I feel like Concord was a horrible game, tried to be Overwatch with none of the charm and considerably worse gunplay, on top of that absolutely horrible and unlikable characters(the new horizon game is making the same mistake). I would give it 3/10, maximum 4.
To me thats why the game failed, not because of Sony. I feel like if the game is good people will play it, and vise versa. Regardless of marketting, just like Expedition33. Given its kinda hard comparing single player game to live service shooter, people are undeniably sick of those.
> The shame about gaming journalism is in 2026 that we’ve hit a point where even casuals need to research
This is so true tho, it used to be true in the past too, until Totalbiscuit era.
Now its coming back i think and its sad because it keeps lot of people from gaming.
@species I don’t disagree the characters in Concord were sort of generic, but again, I think that’s more Sony’s fault than anything else. After all, Sony marketed the game as a cinematic multiplayer game that would receive weekly cutscenes, but then didn’t do anything to introduce the characters before the beta. When the game had already landed a clunker of a beta, instead of trying to get people interested THEN they started introducing the characters in short segments. What were they thinking with that? It’s one of the most misguided marketing campaigns of anything I’d ever seen. It was impossible to like the characters because all anyone could do is say that it’s an Overwatch clone, but it didn’t have to be that way. It had different gameplay from Overwatch that was sort of like a blend between Overwatch and Destiny that could’ve gone somewhere if they worked it out a little bit more. If Sony read the room and pushed cinematic instead of live shooter, Concord might’ve had more of a shot. I think they learned their lesson a little bit because Marathon pivoted to a much more cinematic style of branding the last couple months.
I think Expedition 33 definitely had success because of marketing too though. It’s actually a great example of how good marketing works.
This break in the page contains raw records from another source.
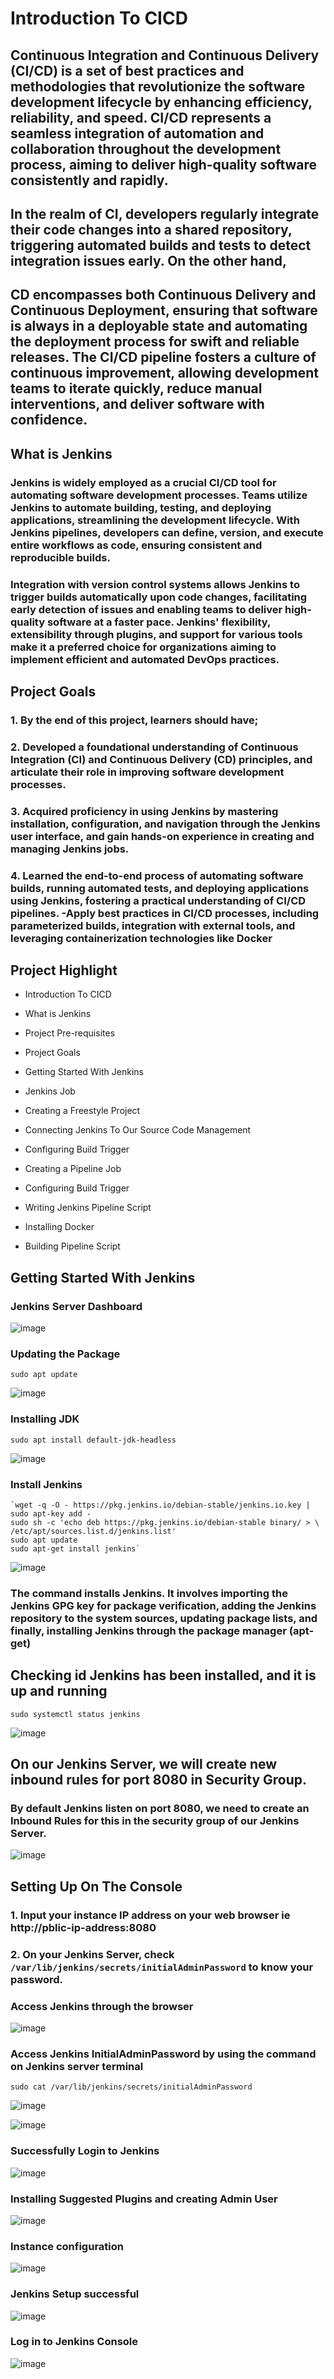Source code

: # Introduction To CICD

## Continuous Integration and Continuous Delivery (CI/CD) is a set of best practices and methodologies that revolutionize the software development lifecycle by enhancing efficiency, reliability, and speed. CI/CD represents a seamless integration of automation and collaboration throughout the development process, aiming to deliver high-quality software consistently and rapidly. 

## In the realm of CI, developers regularly integrate their code changes into a shared repository, triggering automated builds and tests to detect integration issues early. On the other hand, 

## CD encompasses both Continuous Delivery and Continuous Deployment, ensuring that software is always in a deployable state and automating the deployment process for swift and reliable releases. The CI/CD pipeline fosters a culture of continuous improvement, allowing development teams to iterate quickly, reduce manual interventions, and deliver software with confidence.

## What is Jenkins

### Jenkins is widely employed as a crucial CI/CD tool for automating software development processes. Teams utilize Jenkins to automate building, testing, and deploying applications, streamlining the development lifecycle. With Jenkins pipelines, developers can define, version, and execute entire workflows as code, ensuring consistent and reproducible builds. 

### Integration with version control systems allows Jenkins to trigger builds automatically upon code changes, facilitating early detection of issues and enabling teams to deliver high-quality software at a faster pace. Jenkins' flexibility, extensibility through plugins, and support for various tools make it a preferred choice for organizations aiming to implement efficient and automated DevOps practices.

## Project Goals

### 1. By the end of this project, learners should have;

### 2. Developed a foundational understanding of Continuous Integration (CI) and Continuous Delivery (CD) principles, and articulate their role in improving software development processes.

### 3. Acquired proficiency in using Jenkins by mastering installation, configuration, and navigation through the Jenkins user interface, and gain hands-on experience in creating and managing Jenkins jobs.

### 4. Learned the end-to-end process of automating software builds, running automated tests, and deploying applications using Jenkins, fostering a practical understanding of CI/CD pipelines. -Apply best practices in CI/CD processes, including parameterized builds, integration with external tools, and leveraging containerization technologies like Docker

## Project Highlight

- Introduction To CICD

- What is Jenkins

- Project Pre-requisites

- Project Goals

- Getting Started With Jenkins

- Jenkins Job

- Creating a Freestyle Project

- Connecting Jenkins To Our Source Code Management

- Configuring Build Trigger

- Creating a Pipeline Job

- Configuring Build Trigger

- Writing Jenkins Pipeline Script

- Installing Docker

- Building Pipeline Script


## Getting Started With Jenkins

### Jenkins Server Dashboard

![image](screenshot/0.1.PNG)

### Updating the Package

`sudo apt update`

![image](screenshot/0.PNG)

### Installing JDK

`sudo apt install default-jdk-headless`

![image](screenshot/1.PNG)

### Install Jenkins

    `wget -q -O - https://pkg.jenkins.io/debian-stable/jenkins.io.key | sudo apt-key add -
    sudo sh -c 'echo deb https://pkg.jenkins.io/debian-stable binary/ > \
    /etc/apt/sources.list.d/jenkins.list'
    sudo apt update
    sudo apt-get install jenkins`

![image](screenshot/2.PNG)

### The command installs Jenkins. It involves importing the Jenkins GPG key for package verification, adding the Jenkins repository to the system sources, updating package lists, and finally, installing Jenkins through the package manager (apt-get)

## Checking id Jenkins has been installed, and it is up and running

`sudo systemctl status jenkins`

![image](screenshot/3.PNG)

## On our Jenkins Server, we will create new inbound rules for port 8080 in Security Group.

### By default Jenkins listen on port 8080, we need to create an Inbound Rules for this in the security group of our Jenkins Server.

![image](screenshot/4.PNG)

## Setting Up On The Console

### 1. Input your instance IP address on your web browser ie http://pblic-ip-address:8080

### 2. On your Jenkins Server, check `/var/lib/jenkins/secrets/initialAdminPassword` to know your password.

### Access Jenkins through the browser 

![image](screenshot/5.PNG)

### Access Jenkins InitialAdminPassword by using the command on Jenkins server terminal

`sudo cat /var/lib/jenkins/secrets/initialAdminPassword`

![image](screenshot/7.PNG)

![image](screenshot/6.PNG)

### Successfully Login to Jenkins

![image](screenshot/8.PNG)

### Installing Suggested Plugins and creating Admin User

![image](screenshot/9.PNG)

### Instance configuration

![image](screenshot/10.PNG)

### Jenkins Setup successful

![image](screenshot/11.PNG)

### Log in to Jenkins Console

![image](screenshot/12.PNG)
They advertised it as a budget game, knowing full well that it was a full length RPG style game, earning them instant goodwill from the crowd that was upset with game price increases and then they got super lucky with Mario Kart announcing that it would be the first $80 release title. The comparison of price points landed right in their lap and spun Mario Kart out in a negative light that it still hasn’t escaped from. Xbox had been marketing E33 heavily as well, almost to the point that you’d be forgiven if you thought it was a first party game. In carefully articulated interviews, the team highlighted too how the game was deliberately focused on making a game similar to Final Fantasy of old with modern visuals and being ex-Ubisoft devs, they made populist jabs on how they’d be making something that wasn’t like Ubisoft at all in approach. It was a rather brilliant way to approach getting word out about the game. They knew what they were doing with their marketing and exactly which demographic of gamer they were marketing to. It’s exactly why the critical consensus loved it and why almost everyone and their mom played it, even though there’s many out there that don’t feel it’s the masterpiece it was made out to be.
Seriously, the biggest hits and misses the last five years have a lot to do with how they’re marketed and publisher response to criticism, definitely more than ever before.